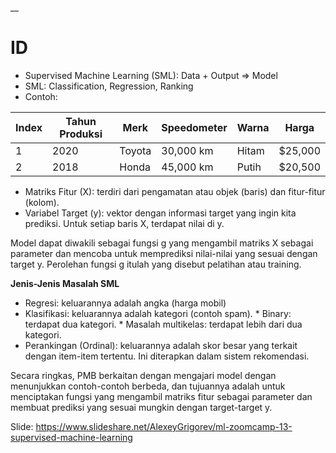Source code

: __

# ID

* Supervised Machine Learning (SML): Data + Output => Model
* SML: Classification, Regression, Ranking
* Contoh:

| Index | Tahun Produksi | Merk      | Speedometer | Warna   | Harga   |
|-------|----------------|-----------|-------------|---------|---------|
| 1     | 2020           | Toyota    | 30,000 km   | Hitam   | $25,000 |
| 2     | 2018           | Honda     | 45,000 km   | Putih   | $20,500 |



* Matriks Fitur (X): terdiri dari pengamatan atau objek (baris) dan fitur-fitur (kolom).
* Variabel Target (y): vektor dengan informasi target yang ingin kita prediksi. Untuk setiap baris X, terdapat nilai di y.

Model dapat diwakili sebagai fungsi g yang mengambil matriks X sebagai parameter dan mencoba untuk memprediksi nilai-nilai yang sesuai dengan target y. Perolehan fungsi g itulah yang disebut pelatihan atau training.

**Jenis-Jenis Masalah SML**
* Regresi: keluarannya adalah angka (harga mobil)
* Klasifikasi: keluarannya adalah kategori (contoh spam).
      * Binary: terdapat dua kategori.
      * Masalah multikelas: terdapat lebih dari dua kategori.
* Perankingan (Ordinal): keluarannya adalah skor besar yang terkait dengan item-item tertentu. Ini diterapkan dalam sistem rekomendasi.

Secara ringkas, PMB berkaitan dengan mengajari model dengan menunjukkan contoh-contoh berbeda, dan tujuannya adalah untuk menciptakan fungsi yang mengambil matriks fitur sebagai parameter dan membuat prediksi yang sesuai mungkin dengan target-target y.


Slide: https://www.slideshare.net/AlexeyGrigorev/ml-zoomcamp-13-supervised-machine-learning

⁂

▸ Work to be completed
Copy out each line of the data where the string "adalah" appears.

▸ Your solution
* Regresi: keluarannya adalah angka (harga mobil)
* Klasifikasi: keluarannya adalah kategori (contoh spam).
* Perankingan (Ordinal): keluarannya adalah skor besar yang terkait dengan item-item tertentu. Ini diterapkan dalam sistem rekomendasi.
Secara ringkas, PMB berkaitan dengan mengajari model dengan menunjukkan contoh-contoh berbeda, dan tujuannya adalah untuk menciptakan fungsi yang mengambil matriks fitur sebagai parameter dan membuat prediksi yang sesuai mungkin dengan target-target y.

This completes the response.